»»

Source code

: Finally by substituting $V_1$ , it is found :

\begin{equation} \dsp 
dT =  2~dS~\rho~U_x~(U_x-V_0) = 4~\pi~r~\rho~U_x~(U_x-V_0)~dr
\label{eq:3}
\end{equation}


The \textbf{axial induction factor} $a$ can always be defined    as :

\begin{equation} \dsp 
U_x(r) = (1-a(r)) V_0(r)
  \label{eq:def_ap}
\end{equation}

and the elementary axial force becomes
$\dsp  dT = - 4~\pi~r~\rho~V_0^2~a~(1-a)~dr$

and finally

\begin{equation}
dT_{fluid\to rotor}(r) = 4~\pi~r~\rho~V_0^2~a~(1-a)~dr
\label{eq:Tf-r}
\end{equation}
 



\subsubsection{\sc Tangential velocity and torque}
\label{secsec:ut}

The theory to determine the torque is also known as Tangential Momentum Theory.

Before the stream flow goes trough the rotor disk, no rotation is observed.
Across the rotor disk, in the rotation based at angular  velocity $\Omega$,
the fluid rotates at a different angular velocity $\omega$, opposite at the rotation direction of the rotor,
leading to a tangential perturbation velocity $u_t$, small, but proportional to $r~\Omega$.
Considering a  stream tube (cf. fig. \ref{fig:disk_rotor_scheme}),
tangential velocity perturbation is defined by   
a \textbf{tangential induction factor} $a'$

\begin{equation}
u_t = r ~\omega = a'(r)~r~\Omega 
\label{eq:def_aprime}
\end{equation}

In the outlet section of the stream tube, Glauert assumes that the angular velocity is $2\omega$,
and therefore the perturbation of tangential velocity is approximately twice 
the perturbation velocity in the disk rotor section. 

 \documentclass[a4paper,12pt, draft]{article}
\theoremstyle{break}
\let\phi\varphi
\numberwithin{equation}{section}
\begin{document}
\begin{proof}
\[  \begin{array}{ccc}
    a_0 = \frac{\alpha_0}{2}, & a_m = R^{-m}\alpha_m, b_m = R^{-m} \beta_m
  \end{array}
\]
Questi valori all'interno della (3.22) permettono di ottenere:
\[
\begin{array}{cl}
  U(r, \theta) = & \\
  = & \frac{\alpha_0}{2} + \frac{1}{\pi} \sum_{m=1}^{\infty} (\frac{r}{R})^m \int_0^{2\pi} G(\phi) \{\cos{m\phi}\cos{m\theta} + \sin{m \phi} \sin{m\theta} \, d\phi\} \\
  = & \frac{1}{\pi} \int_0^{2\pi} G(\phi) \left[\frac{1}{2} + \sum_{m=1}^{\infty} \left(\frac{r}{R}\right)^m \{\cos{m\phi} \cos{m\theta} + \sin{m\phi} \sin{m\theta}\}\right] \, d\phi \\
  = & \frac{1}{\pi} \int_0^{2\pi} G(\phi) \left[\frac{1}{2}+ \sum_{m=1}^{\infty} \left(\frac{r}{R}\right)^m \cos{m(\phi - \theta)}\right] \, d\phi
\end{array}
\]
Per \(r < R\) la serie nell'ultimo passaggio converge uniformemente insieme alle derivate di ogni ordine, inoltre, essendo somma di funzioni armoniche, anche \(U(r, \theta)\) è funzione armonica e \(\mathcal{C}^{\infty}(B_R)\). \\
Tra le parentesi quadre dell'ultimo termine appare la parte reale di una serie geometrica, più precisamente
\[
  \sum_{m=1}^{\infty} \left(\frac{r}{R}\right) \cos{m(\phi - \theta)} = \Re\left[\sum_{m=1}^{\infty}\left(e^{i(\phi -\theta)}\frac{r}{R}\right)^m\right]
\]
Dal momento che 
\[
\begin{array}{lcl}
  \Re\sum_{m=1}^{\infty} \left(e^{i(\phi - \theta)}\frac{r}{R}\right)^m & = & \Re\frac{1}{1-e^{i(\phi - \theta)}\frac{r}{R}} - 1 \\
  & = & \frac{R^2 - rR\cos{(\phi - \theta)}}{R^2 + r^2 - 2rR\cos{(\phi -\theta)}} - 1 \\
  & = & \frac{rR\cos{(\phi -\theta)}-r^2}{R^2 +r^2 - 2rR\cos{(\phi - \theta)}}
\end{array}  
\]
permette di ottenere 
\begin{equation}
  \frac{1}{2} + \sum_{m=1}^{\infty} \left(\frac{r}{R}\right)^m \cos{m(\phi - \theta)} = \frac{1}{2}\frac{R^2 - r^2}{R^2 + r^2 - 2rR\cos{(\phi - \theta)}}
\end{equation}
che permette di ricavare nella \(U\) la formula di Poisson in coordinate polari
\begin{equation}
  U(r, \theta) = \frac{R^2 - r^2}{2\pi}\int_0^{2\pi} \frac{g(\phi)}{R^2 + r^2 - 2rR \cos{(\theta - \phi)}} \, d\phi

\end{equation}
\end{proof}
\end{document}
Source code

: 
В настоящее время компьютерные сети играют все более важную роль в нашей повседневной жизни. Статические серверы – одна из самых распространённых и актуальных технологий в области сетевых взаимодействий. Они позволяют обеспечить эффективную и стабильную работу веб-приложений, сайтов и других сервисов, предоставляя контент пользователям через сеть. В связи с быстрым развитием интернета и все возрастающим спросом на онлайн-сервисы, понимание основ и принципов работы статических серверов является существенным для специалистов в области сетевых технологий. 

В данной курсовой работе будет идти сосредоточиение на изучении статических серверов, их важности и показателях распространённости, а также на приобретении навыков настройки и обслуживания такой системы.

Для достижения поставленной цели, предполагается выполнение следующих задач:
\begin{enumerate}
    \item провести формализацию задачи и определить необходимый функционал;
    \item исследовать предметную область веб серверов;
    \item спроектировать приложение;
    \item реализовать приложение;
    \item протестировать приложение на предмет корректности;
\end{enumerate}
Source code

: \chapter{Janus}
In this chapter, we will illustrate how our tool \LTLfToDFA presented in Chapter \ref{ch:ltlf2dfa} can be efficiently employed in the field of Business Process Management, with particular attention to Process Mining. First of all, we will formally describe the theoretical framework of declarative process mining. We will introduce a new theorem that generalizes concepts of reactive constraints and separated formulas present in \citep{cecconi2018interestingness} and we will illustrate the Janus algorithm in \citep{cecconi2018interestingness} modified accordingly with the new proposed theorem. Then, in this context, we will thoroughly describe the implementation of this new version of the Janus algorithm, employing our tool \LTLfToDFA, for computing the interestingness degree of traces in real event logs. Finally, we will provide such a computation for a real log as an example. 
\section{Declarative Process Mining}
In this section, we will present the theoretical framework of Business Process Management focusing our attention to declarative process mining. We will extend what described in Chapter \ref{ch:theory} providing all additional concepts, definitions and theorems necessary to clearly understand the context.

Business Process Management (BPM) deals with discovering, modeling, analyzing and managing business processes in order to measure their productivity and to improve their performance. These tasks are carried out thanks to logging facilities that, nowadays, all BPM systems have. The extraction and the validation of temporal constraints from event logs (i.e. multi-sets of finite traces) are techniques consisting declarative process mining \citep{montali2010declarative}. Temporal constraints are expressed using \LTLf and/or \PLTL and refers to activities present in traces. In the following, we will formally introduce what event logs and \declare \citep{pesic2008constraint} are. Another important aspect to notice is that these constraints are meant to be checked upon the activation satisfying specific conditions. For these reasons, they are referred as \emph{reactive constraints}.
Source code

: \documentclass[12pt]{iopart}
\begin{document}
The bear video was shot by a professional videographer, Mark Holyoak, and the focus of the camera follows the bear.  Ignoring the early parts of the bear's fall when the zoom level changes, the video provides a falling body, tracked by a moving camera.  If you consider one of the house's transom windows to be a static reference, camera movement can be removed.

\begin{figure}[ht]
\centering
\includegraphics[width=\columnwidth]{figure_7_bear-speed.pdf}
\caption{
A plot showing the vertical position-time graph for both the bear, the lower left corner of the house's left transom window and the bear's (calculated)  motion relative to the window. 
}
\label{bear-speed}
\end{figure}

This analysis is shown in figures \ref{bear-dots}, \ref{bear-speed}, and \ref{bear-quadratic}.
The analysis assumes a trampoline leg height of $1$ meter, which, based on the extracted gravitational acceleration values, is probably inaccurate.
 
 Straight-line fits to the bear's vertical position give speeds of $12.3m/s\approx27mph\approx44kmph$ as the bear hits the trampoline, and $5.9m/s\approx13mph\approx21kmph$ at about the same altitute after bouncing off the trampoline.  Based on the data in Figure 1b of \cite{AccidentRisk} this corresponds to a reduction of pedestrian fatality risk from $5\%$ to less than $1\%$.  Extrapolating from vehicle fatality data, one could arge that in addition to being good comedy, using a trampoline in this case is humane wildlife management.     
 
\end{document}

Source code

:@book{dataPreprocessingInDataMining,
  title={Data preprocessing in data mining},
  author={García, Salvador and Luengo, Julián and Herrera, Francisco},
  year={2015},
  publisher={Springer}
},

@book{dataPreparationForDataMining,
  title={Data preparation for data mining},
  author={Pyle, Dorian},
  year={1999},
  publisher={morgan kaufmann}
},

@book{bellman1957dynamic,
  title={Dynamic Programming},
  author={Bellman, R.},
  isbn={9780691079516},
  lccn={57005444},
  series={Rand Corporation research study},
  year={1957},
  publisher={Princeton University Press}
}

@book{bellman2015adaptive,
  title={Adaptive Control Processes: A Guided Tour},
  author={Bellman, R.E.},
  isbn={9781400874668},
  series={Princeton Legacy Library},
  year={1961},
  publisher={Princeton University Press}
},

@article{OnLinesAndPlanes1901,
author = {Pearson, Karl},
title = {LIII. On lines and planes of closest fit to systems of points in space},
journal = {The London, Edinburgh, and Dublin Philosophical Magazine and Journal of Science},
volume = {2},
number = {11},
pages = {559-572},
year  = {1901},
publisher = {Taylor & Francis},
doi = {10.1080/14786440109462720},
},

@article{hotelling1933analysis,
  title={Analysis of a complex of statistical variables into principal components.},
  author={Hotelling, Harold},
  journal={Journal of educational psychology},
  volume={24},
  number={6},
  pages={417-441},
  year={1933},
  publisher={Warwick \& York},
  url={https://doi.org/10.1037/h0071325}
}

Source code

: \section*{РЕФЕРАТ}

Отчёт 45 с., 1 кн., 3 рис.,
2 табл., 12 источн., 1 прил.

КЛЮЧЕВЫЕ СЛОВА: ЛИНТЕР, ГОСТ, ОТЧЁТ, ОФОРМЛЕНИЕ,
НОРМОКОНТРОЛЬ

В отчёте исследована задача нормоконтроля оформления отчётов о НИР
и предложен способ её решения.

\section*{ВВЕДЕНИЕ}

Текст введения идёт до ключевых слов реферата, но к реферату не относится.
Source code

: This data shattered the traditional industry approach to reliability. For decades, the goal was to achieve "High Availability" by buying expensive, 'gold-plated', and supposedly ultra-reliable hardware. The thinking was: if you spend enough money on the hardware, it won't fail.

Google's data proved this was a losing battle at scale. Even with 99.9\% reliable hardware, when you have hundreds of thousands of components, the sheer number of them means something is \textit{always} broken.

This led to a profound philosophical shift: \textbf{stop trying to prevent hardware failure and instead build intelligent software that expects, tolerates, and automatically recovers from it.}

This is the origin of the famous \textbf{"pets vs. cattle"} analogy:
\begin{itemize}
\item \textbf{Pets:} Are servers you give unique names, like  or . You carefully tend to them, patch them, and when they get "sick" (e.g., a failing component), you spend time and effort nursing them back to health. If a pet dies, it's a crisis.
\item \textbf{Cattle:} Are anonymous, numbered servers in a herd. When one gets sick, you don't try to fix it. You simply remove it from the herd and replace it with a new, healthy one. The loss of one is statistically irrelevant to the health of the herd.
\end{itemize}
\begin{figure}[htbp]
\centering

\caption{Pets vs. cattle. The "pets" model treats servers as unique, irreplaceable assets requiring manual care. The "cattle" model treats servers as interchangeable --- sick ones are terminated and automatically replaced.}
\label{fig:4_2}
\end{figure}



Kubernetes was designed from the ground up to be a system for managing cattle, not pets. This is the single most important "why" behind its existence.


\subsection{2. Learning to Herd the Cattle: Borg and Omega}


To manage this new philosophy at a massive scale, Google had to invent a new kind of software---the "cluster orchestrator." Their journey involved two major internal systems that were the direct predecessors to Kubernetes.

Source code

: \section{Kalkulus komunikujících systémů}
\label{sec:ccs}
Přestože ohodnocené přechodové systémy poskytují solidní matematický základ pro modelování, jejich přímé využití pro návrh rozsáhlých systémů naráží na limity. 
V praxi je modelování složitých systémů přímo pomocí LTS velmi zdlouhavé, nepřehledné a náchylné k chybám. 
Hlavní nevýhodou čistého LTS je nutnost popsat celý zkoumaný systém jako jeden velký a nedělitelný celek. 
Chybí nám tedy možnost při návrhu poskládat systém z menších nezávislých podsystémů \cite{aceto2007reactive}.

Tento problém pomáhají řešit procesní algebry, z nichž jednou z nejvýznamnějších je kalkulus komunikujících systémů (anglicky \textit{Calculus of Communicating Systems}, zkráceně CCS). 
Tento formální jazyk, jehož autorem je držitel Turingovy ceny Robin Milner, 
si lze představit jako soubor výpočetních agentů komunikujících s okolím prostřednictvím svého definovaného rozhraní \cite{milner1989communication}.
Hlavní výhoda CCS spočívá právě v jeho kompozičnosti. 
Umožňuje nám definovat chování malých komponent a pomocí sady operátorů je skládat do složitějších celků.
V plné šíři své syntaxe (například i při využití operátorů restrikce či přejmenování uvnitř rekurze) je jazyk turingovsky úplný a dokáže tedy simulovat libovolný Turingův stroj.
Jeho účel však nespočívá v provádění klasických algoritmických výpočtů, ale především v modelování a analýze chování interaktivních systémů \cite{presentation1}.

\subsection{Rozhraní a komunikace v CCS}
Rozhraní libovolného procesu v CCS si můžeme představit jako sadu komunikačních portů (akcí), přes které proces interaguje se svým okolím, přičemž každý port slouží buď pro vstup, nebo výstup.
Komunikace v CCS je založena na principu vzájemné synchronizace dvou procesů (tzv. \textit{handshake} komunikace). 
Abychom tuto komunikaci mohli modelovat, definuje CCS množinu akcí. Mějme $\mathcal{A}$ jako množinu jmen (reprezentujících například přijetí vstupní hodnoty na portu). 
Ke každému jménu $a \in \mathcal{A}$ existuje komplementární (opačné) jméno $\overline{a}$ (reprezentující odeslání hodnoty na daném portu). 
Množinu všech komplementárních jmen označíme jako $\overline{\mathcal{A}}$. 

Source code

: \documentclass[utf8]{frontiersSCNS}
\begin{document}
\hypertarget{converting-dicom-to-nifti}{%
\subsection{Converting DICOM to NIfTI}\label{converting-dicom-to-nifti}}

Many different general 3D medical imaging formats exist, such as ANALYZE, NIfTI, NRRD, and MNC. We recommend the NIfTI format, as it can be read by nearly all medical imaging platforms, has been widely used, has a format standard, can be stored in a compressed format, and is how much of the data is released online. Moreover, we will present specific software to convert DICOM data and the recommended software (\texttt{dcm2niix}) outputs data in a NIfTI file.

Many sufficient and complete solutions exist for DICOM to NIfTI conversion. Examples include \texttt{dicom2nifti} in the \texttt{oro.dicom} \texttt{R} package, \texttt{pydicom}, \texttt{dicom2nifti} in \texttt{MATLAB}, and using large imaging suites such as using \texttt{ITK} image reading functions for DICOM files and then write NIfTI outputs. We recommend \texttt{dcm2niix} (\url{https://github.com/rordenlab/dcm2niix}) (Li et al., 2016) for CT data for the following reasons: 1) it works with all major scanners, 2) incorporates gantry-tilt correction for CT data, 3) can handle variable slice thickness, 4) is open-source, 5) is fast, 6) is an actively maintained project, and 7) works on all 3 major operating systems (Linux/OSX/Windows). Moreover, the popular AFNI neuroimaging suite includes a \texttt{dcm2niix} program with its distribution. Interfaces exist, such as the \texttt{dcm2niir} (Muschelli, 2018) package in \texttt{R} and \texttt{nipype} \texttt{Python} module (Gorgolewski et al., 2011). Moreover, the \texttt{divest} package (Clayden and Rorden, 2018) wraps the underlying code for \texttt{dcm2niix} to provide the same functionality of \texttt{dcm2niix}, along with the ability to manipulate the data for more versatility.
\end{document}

««

TASK BRIEF:
Whenever a line of the records holds the string "operátorů", pick it out and copy it.

SOLUTION TO THE PROBLEM:
Umožňuje nám definovat chování malých komponent a pomocí sady operátorů je skládat do složitějších celků.
V plné šíři své syntaxe (například i při využití operátorů restrikce či přejmenování uvnitř rekurze) je jazyk turingovsky úplný a dokáže tedy simulovat libovolný Turingův stroj.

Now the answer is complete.